• **Aim of the task**
Repeat the records below exactly, from the first line through the line containing "In this task, you use Google", and leave out any pictures.

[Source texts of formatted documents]
= = = =

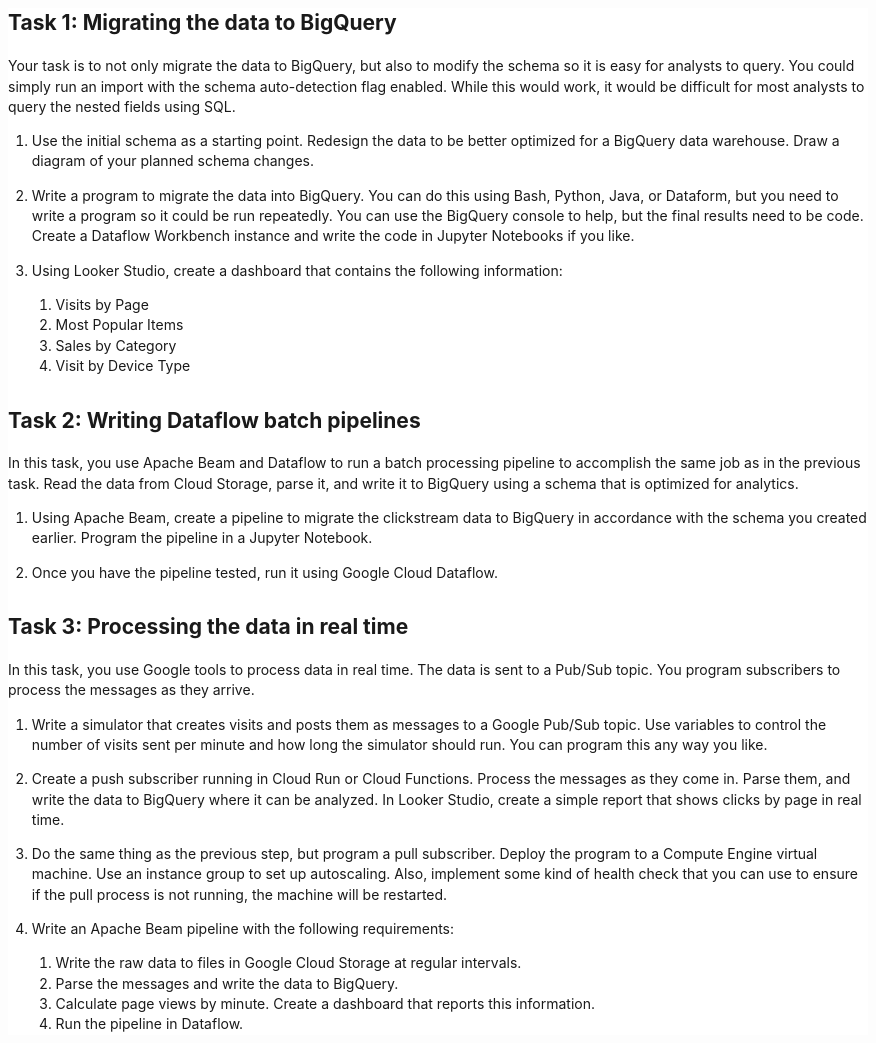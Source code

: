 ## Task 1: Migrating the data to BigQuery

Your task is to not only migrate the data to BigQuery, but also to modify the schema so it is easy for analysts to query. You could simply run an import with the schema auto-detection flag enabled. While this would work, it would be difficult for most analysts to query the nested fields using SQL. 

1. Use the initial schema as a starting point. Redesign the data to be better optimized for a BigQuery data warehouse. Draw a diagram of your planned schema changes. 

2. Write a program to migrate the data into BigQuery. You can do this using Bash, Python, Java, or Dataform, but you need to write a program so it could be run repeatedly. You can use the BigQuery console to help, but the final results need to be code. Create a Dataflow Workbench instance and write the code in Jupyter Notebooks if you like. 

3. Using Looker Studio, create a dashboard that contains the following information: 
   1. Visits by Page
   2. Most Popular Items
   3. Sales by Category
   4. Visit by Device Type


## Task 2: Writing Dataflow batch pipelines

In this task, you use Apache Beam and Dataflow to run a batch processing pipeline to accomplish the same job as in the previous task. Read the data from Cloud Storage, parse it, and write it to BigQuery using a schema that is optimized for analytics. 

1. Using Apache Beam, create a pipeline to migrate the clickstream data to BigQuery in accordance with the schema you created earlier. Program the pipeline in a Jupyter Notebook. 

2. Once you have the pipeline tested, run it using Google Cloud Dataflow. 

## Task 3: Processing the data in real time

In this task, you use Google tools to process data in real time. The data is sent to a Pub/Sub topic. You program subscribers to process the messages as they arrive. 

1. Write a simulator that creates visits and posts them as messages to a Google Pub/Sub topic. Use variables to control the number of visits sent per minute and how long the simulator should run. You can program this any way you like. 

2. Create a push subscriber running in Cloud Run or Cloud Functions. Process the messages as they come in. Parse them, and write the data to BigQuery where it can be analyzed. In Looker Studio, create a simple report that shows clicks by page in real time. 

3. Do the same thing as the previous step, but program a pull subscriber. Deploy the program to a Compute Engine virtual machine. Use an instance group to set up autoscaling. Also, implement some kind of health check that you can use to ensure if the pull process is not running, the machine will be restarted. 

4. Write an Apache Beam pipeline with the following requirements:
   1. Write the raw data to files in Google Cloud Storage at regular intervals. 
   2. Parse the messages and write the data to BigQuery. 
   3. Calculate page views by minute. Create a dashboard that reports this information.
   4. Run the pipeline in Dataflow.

= = = =

• **Result**
Source code

: ## Task 1: Migrating the data to BigQuery

Your task is to not only migrate the data to BigQuery, but also to modify the schema so it is easy for analysts to query. You could simply run an import with the schema auto-detection flag enabled. While this would work, it would be difficult for most analysts to query the nested fields using SQL. 

1. Use the initial schema as a starting point. Redesign the data to be better optimized for a BigQuery data warehouse. Draw a diagram of your planned schema changes. 

2. Write a program to migrate the data into BigQuery. You can do this using Bash, Python, Java, or Dataform, but you need to write a program so it could be run repeatedly. You can use the BigQuery console to help, but the final results need to be code. Create a Dataflow Workbench instance and write the code in Jupyter Notebooks if you like. 

3. Using Looker Studio, create a dashboard that contains the following information: 
   1. Visits by Page
   2. Most Popular Items
   3. Sales by Category
   4. Visit by Device Type


## Task 2: Writing Dataflow batch pipelines

In this task, you use Apache Beam and Dataflow to run a batch processing pipeline to accomplish the same job as in the previous task. Read the data from Cloud Storage, parse it, and write it to BigQuery using a schema that is optimized for analytics. 

1. Using Apache Beam, create a pipeline to migrate the clickstream data to BigQuery in accordance with the schema you created earlier. Program the pipeline in a Jupyter Notebook. 

2. Once you have the pipeline tested, run it using Google Cloud Dataflow. 

## Task 3: Processing the data in real time

In this task, you use Google tools to process data in real time. The data is sent to a Pub/Sub topic. You program subscribers to process the messages as they arrive. 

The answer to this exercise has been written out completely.